Implementing two-factor authentication, or 2FA, in FastAPI is an essential trick to toughen up your web app’s security. It’s about throwing in an extra obstacle for the bad guys. They’d need to know your password and have something else, like a one-time code from an app on your phone. So even if someone cracks your password, they’d still need your phone to get in.
Let’s dive into how to rig up 2FA in FastAPI. We’ll need a few tools and libraries for the job. The first task is to set up your FastAPI environment with the basics and install the necessary libraries, like pyotp
for one-time passwords and qrcode
for generating QR codes.
Grab your favorite terminal and punch in:
pip install fastapi uvicorn pyotp qrcode
Once that’s done, the next step is all about generating a secret key. This key is going to be the ingredient that makes your one-time passwords. With pyotp
, whipping up a random secret key is a breeze:
import pyotp
secret_key = pyotp.random_base32()
Now, we need a place to store user stuff, including our secret key. Using Pydantic to create a user model looks something like this:
from pydantic import BaseModel
class User(BaseModel):
username: str
password: str
secret_key: str
otp_enabled: bool = False
With the secret key in hand, it’s QR code time. The QR code is what users will scan with their authenticator apps to set up their one-time passwords. It packages all the necessary info.
import qrcode
totp = pyotp.TOTP(secret_key)
uri = totp.provisioning_uri(name="[email protected]", issuer_name="Your App")

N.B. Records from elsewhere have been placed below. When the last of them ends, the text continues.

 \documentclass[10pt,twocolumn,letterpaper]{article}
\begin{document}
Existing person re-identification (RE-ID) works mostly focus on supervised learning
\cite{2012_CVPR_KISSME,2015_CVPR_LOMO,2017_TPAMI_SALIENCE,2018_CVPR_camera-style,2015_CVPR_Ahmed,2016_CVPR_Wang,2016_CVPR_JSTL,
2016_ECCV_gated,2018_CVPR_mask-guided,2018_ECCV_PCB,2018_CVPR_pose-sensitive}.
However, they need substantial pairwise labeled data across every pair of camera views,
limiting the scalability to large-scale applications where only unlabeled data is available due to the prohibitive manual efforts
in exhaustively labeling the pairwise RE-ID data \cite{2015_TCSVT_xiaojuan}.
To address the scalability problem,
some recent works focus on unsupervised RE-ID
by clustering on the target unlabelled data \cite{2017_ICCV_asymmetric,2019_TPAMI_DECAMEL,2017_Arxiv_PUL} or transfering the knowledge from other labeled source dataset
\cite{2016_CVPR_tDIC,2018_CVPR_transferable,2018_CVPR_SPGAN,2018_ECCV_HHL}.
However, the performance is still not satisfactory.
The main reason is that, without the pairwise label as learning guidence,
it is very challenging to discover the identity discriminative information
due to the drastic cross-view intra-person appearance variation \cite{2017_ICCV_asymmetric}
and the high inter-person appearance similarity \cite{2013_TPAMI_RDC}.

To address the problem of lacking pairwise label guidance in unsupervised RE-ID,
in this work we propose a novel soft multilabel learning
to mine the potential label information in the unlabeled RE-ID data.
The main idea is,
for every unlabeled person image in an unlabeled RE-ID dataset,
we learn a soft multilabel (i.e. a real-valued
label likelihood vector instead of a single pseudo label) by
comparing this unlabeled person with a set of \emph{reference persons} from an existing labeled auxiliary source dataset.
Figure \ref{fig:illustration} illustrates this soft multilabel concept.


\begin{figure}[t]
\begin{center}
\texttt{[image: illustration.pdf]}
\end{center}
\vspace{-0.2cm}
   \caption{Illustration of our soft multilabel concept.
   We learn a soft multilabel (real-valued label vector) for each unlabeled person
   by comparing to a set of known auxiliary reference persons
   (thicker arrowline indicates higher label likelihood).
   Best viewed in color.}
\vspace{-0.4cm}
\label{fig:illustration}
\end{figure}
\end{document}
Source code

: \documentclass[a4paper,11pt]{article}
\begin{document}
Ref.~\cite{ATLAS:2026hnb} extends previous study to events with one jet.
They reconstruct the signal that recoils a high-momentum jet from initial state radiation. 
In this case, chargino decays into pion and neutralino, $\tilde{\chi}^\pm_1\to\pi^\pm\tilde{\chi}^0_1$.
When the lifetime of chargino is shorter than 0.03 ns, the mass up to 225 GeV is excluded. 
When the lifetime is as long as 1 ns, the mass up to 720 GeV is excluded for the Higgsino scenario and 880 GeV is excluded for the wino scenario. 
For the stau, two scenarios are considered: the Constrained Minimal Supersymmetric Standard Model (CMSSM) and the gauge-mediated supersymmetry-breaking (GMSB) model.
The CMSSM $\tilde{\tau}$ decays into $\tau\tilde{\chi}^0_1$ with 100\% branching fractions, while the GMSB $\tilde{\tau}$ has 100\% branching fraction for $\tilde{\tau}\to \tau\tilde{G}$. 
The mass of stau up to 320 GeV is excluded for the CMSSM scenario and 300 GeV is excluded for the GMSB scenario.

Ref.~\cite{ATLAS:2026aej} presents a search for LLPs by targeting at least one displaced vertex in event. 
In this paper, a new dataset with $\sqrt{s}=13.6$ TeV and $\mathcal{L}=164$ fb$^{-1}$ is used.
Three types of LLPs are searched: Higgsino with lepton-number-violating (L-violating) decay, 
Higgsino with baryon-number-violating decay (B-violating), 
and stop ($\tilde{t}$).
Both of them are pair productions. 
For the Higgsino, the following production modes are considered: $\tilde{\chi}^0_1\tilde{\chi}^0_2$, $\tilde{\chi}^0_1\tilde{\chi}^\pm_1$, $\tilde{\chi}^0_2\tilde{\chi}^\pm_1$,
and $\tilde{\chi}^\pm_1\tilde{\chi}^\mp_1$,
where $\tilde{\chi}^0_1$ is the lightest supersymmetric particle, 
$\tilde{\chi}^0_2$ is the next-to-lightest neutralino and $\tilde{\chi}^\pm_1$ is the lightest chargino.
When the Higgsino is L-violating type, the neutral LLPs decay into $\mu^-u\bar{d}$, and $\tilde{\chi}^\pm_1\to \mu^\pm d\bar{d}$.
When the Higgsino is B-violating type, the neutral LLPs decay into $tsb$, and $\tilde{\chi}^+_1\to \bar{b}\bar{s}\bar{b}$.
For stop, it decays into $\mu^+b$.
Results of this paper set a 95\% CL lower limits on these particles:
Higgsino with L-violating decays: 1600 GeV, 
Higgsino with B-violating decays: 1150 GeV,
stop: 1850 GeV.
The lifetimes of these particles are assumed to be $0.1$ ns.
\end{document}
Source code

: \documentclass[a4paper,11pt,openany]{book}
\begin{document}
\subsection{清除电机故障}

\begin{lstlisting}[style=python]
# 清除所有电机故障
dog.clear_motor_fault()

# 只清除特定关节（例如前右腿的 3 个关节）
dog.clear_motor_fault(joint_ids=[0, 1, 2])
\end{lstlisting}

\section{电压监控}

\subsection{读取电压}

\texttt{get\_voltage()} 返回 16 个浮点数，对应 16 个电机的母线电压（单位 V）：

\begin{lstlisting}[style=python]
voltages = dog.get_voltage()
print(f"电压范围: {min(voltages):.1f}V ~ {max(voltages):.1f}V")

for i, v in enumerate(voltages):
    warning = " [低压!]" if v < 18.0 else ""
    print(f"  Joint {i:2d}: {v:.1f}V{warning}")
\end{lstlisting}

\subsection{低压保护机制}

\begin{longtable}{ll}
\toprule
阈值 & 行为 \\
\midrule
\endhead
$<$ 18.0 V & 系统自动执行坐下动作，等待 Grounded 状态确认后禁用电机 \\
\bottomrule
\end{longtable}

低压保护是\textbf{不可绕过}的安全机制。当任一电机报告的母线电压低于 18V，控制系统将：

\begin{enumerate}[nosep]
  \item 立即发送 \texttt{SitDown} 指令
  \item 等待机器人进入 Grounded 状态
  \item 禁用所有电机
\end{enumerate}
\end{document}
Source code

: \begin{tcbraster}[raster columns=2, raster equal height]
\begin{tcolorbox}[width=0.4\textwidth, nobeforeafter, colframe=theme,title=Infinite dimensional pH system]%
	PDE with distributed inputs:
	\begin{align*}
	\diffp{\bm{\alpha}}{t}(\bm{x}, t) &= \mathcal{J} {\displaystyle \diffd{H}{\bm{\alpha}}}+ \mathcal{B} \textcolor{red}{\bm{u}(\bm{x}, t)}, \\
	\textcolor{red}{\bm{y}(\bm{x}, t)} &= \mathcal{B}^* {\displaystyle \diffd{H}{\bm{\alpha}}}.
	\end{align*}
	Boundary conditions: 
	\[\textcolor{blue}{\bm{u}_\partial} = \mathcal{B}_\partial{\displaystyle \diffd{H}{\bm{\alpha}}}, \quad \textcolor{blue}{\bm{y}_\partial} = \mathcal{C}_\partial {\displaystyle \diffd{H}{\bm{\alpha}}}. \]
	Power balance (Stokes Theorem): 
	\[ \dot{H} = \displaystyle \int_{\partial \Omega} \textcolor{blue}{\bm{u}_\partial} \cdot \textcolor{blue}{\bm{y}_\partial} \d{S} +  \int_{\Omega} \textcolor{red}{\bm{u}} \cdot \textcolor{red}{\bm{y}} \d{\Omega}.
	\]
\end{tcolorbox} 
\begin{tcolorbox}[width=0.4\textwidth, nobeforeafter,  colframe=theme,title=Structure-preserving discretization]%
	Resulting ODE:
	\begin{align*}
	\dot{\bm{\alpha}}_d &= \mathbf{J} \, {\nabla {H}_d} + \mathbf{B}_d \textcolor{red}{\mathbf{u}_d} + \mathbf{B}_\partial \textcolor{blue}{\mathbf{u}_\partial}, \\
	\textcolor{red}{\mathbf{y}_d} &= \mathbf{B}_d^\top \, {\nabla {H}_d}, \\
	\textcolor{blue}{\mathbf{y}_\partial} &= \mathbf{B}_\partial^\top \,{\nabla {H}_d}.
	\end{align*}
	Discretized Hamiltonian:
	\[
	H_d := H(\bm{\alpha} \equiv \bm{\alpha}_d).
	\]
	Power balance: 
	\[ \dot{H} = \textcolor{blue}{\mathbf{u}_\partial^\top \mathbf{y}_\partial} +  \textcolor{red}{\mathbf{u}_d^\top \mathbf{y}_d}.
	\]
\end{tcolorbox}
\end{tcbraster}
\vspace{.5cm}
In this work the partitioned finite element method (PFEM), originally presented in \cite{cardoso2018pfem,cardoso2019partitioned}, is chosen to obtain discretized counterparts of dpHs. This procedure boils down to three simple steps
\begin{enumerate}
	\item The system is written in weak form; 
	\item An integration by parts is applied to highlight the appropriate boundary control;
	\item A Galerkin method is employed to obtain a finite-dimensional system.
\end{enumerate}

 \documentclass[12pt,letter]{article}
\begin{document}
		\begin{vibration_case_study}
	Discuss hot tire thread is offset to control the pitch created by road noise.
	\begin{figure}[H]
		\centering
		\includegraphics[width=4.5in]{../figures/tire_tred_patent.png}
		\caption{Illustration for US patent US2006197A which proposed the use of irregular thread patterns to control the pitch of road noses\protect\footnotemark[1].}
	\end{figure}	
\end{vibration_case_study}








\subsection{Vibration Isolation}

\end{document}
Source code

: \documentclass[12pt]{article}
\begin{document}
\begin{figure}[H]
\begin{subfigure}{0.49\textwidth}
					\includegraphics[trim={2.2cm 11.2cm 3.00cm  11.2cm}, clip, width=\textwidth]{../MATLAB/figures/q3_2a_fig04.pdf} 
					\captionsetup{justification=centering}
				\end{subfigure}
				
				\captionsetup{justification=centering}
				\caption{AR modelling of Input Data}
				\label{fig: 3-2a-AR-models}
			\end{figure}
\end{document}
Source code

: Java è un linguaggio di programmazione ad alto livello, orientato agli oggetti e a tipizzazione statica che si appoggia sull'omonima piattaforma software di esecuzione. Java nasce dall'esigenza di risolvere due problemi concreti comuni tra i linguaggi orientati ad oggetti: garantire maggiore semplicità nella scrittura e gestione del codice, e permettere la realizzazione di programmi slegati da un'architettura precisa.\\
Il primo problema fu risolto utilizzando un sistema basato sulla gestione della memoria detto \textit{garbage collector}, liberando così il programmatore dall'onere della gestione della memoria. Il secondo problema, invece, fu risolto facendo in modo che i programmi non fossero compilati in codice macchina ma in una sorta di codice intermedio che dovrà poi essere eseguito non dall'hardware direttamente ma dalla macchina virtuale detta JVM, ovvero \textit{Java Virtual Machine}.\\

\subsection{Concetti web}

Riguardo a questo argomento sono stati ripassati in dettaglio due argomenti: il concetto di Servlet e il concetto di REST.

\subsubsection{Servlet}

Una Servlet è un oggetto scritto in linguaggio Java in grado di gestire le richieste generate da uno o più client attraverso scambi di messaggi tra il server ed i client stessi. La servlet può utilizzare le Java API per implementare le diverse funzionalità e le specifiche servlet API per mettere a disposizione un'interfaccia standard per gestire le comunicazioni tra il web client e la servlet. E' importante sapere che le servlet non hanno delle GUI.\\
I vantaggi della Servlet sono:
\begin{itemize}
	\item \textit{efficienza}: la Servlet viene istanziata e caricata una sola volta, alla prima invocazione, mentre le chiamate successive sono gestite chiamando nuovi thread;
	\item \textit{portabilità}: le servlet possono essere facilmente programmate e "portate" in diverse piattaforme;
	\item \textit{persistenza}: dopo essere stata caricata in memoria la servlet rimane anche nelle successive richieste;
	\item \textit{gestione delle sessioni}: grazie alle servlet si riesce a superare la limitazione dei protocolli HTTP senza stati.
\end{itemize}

qrcode.make(uri).save("qr_code.png")
Moving on to user signup and getting 2FA running, here’s the idea. When folks sign up, generate a secret key, cook up a QR code, and stash the secret key in the user’s profile:
from fastapi import FastAPI, HTTPException, Response
from fastapi.responses import FileResponse
app = FastAPI()
@app.post("/signup")
async def signup(user: User):
# Generate secret key and QR code
secret_key = pyotp.random_base32()
totp = pyotp.TOTP(secret_key)
uri = totp.provisioning_uri(name=user.username, issuer_name="Your App")
qrcode.make(uri).save("qr_code.png")
# Store the secret key in the user's profile
user.secret_key = secret_key
user.otp_enabled = True
return {"message": "User created successfully", "qr_code": "qr_code.png"}
@app.get("/qr_code")
async def get_qr_code():
return FileResponse("qr_code.png", media_type="image/png")
Next, the user needs an authenticator app, like Google Authenticator or Microsoft Authenticator, to scan the QR code. Once they have done that, their app will start generating one-time passwords for them.
Logging in with 2FA becomes straightforward. You verify both the password and the one-time password from the authenticator app:
@app.post("/login")
async def login(username: str, password: str, otp: str):
# Verify the password
user = get_user(username)
if not user or not verify_password(password, user.password):
raise HTTPException(status_code=401, detail="Invalid username or password")
# Verify the one-time password
totp = pyotp.TOTP(user.secret_key)
if not totp.verify(otp):
raise HTTPException(status_code=401, detail="Invalid one-time password")
return {"message": "Logged in successfully"}
Users might want to toggle 2FA on and off. For that, we need a couple of extra endpoints:
@app.put("/auth/otp/enable")
async def enable_otp(user: User = Depends(get_current_user)):
user.otp_enabled = True
return {"message": "2FA enabled successfully"}
@app.put("/auth/otp/disable")
async def disable_otp(user: User = Depends(get_current_user)):
user.otp_enabled = False
return {"message": "2FA disabled successfully"}
And that’s how you go about integrating 2FA in FastAPI. This setup enhances your app’s security by making it harder for anyone with just a password to gain access. Remember, app security doesn’t stop here. Keep everything up to date, and consider adding more security measures like rate limiting and IP blocking to shield your app further. It’s all about staying one step ahead!